Mountain road

Using cylindrical coordinates we can parametrize the road by the angle $\phi$ : $\vec r(\phi) = \left( \begin{array}{c} \rho(\phi) \cos \phi \\ \rho(\phi) \sin \phi \\ z(\phi) \end{array} \right)$ The height $z(\phi)= z(\rho(\phi))$ is determined by the radial distance $\rho$ and has a constant slope on the cone: $\frac{dz}{d\rho} = - \tan \beta$ The road has a pitch angle of $\alpha = \arctan \frac{1}{10} = 5.71^\circ$ , so that $\frac{dz}{ds} = \tan \alpha$ with the distance $ds$ of the road inside the xy-plane $ds = \sqrt{dx^2 + dy^2} = \sqrt{d\rho^2 + \rho^2 d\phi^2 } = -\sqrt{1 + \left(\frac{\rho(\phi)}{\rho'(\phi)}\right)^2 } d\rho$ Therefore, $\begin{aligned} & & \tan \alpha &= \frac{dz}{ds} = \frac{dz}{d\rho} \frac{d\rho}{ds} = \frac{\tan \beta}{\sqrt{1 + \left(\frac{\rho(\phi)}{\rho'(\phi)}\right)^2 }} \\ \Rightarrow & & 1 + \left(\frac{\rho(\phi)}{\rho'(\phi)}\right)^2 &= \left( \frac{\tan \beta}{\tan \alpha} \right)^2 \\ \Rightarrow & & \rho'(\phi) &= - \gamma \rho(\phi)\,,\quad \gamma = \left[ \left( \frac{\tan \beta}{\tan \alpha} \right)^2 - 1 \right]^{-1/2} \approx 0.1759 \end{aligned}$ The solution for the differential equation is the exponential function $\rho(\phi) = r_0 e^{- \gamma \phi}$ with the radius $r_0 = r_1 + \cot (\beta) h = 973\,\text{m}$ of the mountain.

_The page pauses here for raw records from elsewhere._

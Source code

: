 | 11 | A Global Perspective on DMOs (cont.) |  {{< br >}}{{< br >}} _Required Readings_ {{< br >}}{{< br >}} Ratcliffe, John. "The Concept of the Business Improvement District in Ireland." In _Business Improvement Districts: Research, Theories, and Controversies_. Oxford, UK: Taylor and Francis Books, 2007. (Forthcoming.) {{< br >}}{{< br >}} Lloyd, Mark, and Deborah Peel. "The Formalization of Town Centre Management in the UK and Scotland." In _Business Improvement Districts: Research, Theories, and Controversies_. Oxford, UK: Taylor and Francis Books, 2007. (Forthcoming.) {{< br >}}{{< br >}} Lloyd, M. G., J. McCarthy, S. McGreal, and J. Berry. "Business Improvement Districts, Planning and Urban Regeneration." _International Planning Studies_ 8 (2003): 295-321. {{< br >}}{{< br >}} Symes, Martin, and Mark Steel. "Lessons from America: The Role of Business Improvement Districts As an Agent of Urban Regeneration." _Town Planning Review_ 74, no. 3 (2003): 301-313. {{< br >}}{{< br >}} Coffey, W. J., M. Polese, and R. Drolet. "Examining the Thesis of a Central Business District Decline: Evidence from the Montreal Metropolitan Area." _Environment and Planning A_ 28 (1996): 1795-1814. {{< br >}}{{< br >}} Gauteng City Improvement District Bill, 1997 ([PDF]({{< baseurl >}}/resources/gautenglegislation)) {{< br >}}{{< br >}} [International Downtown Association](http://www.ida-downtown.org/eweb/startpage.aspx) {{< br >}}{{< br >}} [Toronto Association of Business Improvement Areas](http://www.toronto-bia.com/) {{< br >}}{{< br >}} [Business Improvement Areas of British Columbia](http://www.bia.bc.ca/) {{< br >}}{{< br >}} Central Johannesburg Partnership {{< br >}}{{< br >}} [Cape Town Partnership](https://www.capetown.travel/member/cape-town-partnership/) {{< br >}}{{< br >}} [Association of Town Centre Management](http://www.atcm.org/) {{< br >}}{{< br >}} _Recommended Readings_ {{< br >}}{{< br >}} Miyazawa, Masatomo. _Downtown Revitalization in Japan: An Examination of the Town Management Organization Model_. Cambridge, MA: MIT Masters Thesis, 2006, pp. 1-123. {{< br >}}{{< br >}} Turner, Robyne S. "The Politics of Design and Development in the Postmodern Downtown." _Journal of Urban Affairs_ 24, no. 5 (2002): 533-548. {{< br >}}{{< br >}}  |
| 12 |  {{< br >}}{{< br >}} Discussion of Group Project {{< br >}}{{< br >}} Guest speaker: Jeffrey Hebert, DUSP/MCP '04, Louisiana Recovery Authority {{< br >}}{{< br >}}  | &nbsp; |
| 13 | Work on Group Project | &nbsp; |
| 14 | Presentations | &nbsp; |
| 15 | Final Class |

The road reaches the summit at an angle $\phi_0$ , so that $\begin{aligned} & & \rho(\phi_0) &= r_0 e^{- \gamma \phi_0} = r_1 \\ \Rightarrow & & \phi_0 &= \frac{1}{\gamma} \ln \frac{r_0}{r_1} \approx 12.553 \approx 4 \pi \end{aligned}$ Therefore, the road makes a total of 2 turns around the mountain.